Allerheiligen

Gestern Mexiko und der Tod, heute, noch an Allerheiligen: Japan und der Tod. Hätte ich beinahe vergessen, bietet sich aber an, drängt sich auf, und es stand deutlich, wie für manipogo geschrieben, in dem 60-Seiten-Buch A Bar of Shadow von Laurens van der Post (1954).

Seltsam war: Ich hatte das Buch Hara von Karlfried Graf Dürckheim kaufen wollen, was mir nicht gelang. Hara war in meinem Kopf, ich setzte mich an die Sonne, schlug das erste ausgeliehene Buch auf – und da ging es um einen gewissen Hara, einen Japaner, der van der Post und seinen Freund John Lawrence in der Kriegsgefangenschaft gequält hatte.

»Er [Lawrence] hatte, als er in Japan war, immer das Gefühl gehabt, dass die Japaner ein Volk waren, das in einem tiefen, umgekehrten Sinn oder, wenn ich das lieber hätte, perversen Sinn eher in den Tod verliebt waren als ins Leben. Als Nation verklärten sie den Tod wie kein anderes Volk. … Es war, als ob das Individuum zu Beginn, gleich bei der Geburt, seine eigene Individualität ablehnte.«

Ihre Nabelschnur zur Vergangenheit sei nicht durchtrennt worden. Noch seien sie gebunden an die mythische Mutter, die große Sonnengöttin Ama-terasu. Sogar darin waren sie typisch pervers, umgedreht, denn für die meisten Rassen der Vergangenheit war die Sonne eine leuchtende maskuline Gottheit – für sie eine dunkel glitzernde Mutter. Der Mond jedoch, so geliebt und feminin für den Rest der Menschheit, war männlich für sie. Daher vielleicht die Liebe zum Tod? Hara drehte im Gefangenencamp durch, wenn der Mond voll am Himmel stand.

Dazu sei bemerkt, dass auch wir Deutschen zur Ausnahme gehören: Sonne weiblich, Mond männlich. Und Deutschland und Japan waren im Zweiten Weltkrieg verbündet, und die Deutschen mit ihrer Innerlichkeit neigten auch, wie der Krieg zeigte, zu Raserei und Selbstzerstörung. Auch die Nazis feierten den Tod, ihre Totenehrungen gehörten zu beliebten Festivitäten.
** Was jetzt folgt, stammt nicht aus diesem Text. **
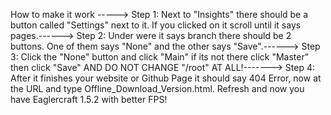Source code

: How to make it work -----> 
        Step 1: Next to "Insights" there should be a button called "Settings" next to it. If you clicked on it scroll until it says pages.------>
        Step 2: Under were it says branch there should be 2 buttons. One of them says "None" and the other says "Save".------>
        Step 3: Click the "None" button and click "Main" if its not there click "Master" then click "Save" AND DO NOT CHANGE "/root" AT ALL!------->
        Step 4: After it finishes your website or Github Page it should say 404 Error, now at the URL and type Offline_Download_Version.html. Refresh and now you have Eaglercraft 1.5.2 with better FPS!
Lawrence sagte, wenn sein Freund je das japanische Totenfest so oft wie er besucht hätte, dann wäre er nicht überrascht, von ihm das Wort Liebe in Verbindung damit zu hören. Denn dieses Fest sei das fröhlichste aller japanischen Feiern gewesen. Die Toten waren glückliche, lustige, zufriedene und gutmeinende Geister. Warum? Vielleicht, weil die Lebenden, wie man dachte, das Sterben dem Leben vorzogen. Sie fanden es edler, für ihr Land zu sterben, als für es zu leben. Nicht das Leben, sondern der Tod galt ihnen romantisch, und das galt auch für Hara.

Hara wollte Lawrence vor seiner Hinrichtung noch einmal sehen. Der Engländer trifft ihn. Hara fragt sich, warum er sterben müsse? Was er getan, war nötig und geschah nicht, weil er besonders grausam sei; seine Strenge habe auch viele gerettet, und er begreife nicht … John Lawrence fiel wenig ein. Er hätte, meinte er später, Hara umarmen und küssen wollen und ihm sagen: »Wir löschen zwischen uns jegliches  persönliche Böse aus, und so werden sich Hass und Rache nicht weiter verbreiten. Nichts Böses soll durch uns weiter in die Welt kommen, weder in der unbekannten Welt, in die du gehst, noch in meiner.«

Er brachte es nicht heraus. Später hielt Lawrence mit dem Auto am Meer an und dachte lange nach. Er drehte um, wollte Hara das noch sagen, aber kam zu spät. Hara war schon gehängt worden. »Müssen wir immer zu spät kommen?« fragte John Lawrence. Darauf gab es keine Antwort, nur Trauer.